House Speaker Nancy Pelosi (D-Calif.) announced Monday what Republicans have demanded for weeks: A formal vote on the impeachment inquiry against President Donald Trump.
In a letter to the Democratic caucus, Pelosi said the House would vote on a resolution "that affirms the ongoing, existing investigation that is currently being conducted by our committees as part of this impeachment inquiry, including all requests for documents, subpoenas for records and testimony, and any other investigative steps previously taken or to be taken as part of this investigation."
Pelosi indicated that the resolution is purely procedural and will establish the framework for how the impeachment probe will proceed.
However, just a few hours after the announcement, Pelosi denied that the resolution has anything to do with the Democrat-led impeachment proceedings against the president.
When asked by an NBC reporter about the vote, Pelosi responded, "it's not an impeachment resolution."
It is not clear, then, whether the resolution will serve any legitimate purpose or if the planned formal vote is meant for theatrics only.

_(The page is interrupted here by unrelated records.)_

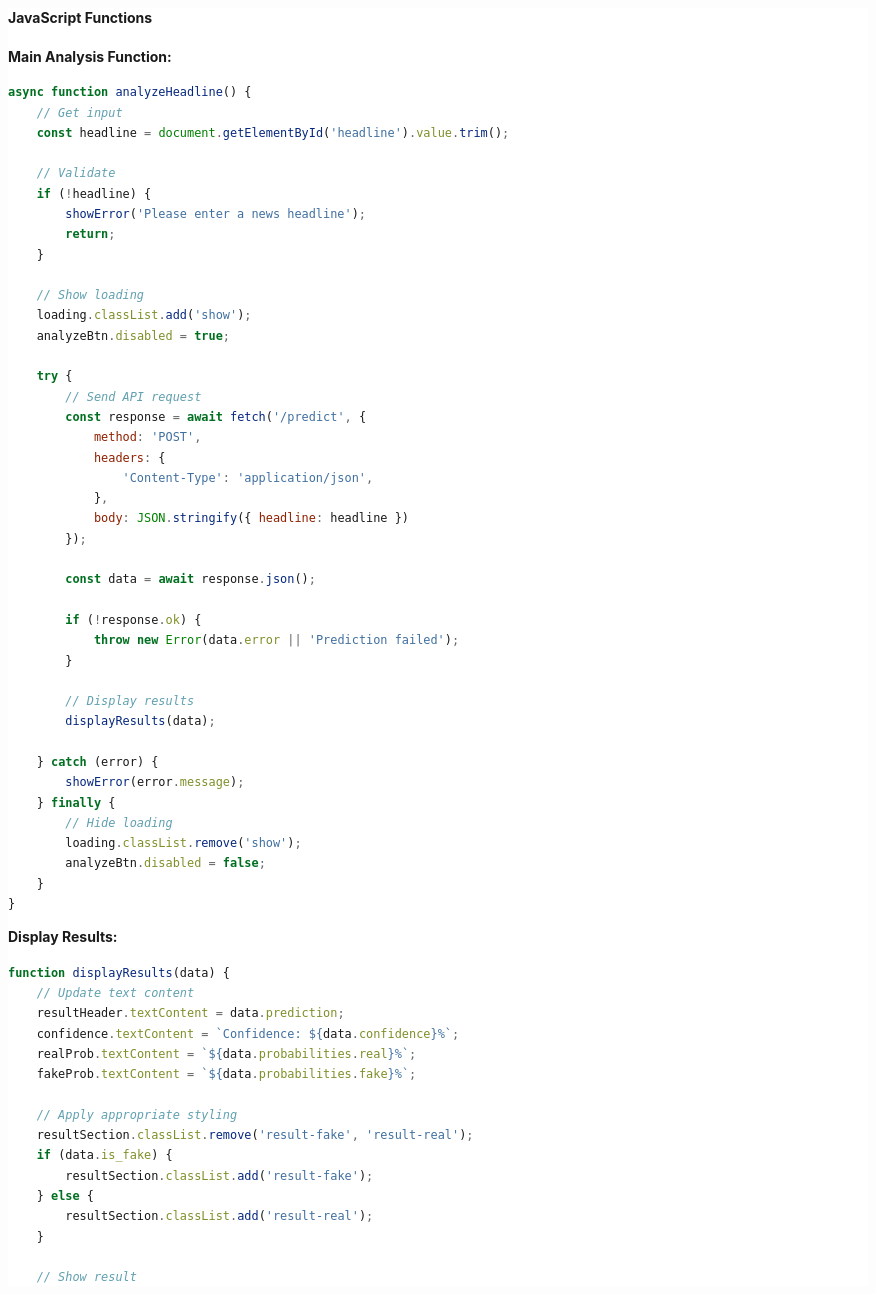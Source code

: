 #### **JavaScript Functions**

**Main Analysis Function:**
```javascript
async function analyzeHeadline() {
    // Get input
    const headline = document.getElementById('headline').value.trim();
    
    // Validate
    if (!headline) {
        showError('Please enter a news headline');
        return;
    }
    
    // Show loading
    loading.classList.add('show');
    analyzeBtn.disabled = true;
    
    try {
        // Send API request
        const response = await fetch('/predict', {
            method: 'POST',
            headers: {
                'Content-Type': 'application/json',
            },
            body: JSON.stringify({ headline: headline })
        });
        
        const data = await response.json();
        
        if (!response.ok) {
            throw new Error(data.error || 'Prediction failed');
        }
        
        // Display results
        displayResults(data);
        
    } catch (error) {
        showError(error.message);
    } finally {
        // Hide loading
        loading.classList.remove('show');
        analyzeBtn.disabled = false;
    }
}
```

**Display Results:**
```javascript
function displayResults(data) {
    // Update text content
    resultHeader.textContent = data.prediction;
    confidence.textContent = `Confidence: ${data.confidence}%`;
    realProb.textContent = `${data.probabilities.real}%`;
    fakeProb.textContent = `${data.probabilities.fake}%`;
    
    // Apply appropriate styling
    resultSection.classList.remove('result-fake', 'result-real');
    if (data.is_fake) {
        resultSection.classList.add('result-fake');
    } else {
        resultSection.classList.add('result-real');
    }
    
    // Show result
```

Pelosi said in her letter that the resolution would serve notice to the White House that it must comply with the investigation. White House lawyer Pat Cipollone informed Congress in early October that the White House would not cooperate with the "illegitimate" proceedings.
Both Democrats and Republicans have pressured Pelosi to hold a formal vote on the impeachment inquiry. Democrats want to establish the credibility of the probe, while Republicans have done so because they believe a formal vote will expose the current impeachment proceedings as a sham.
Just two weeks ago, Pelosi rebuffed demands for a formal vote.
"There's no requirement that we have a vote," she said on Oct. 15. "We're not here to call bluffs. We're here to find the truth to uphold the Constitution of the United States."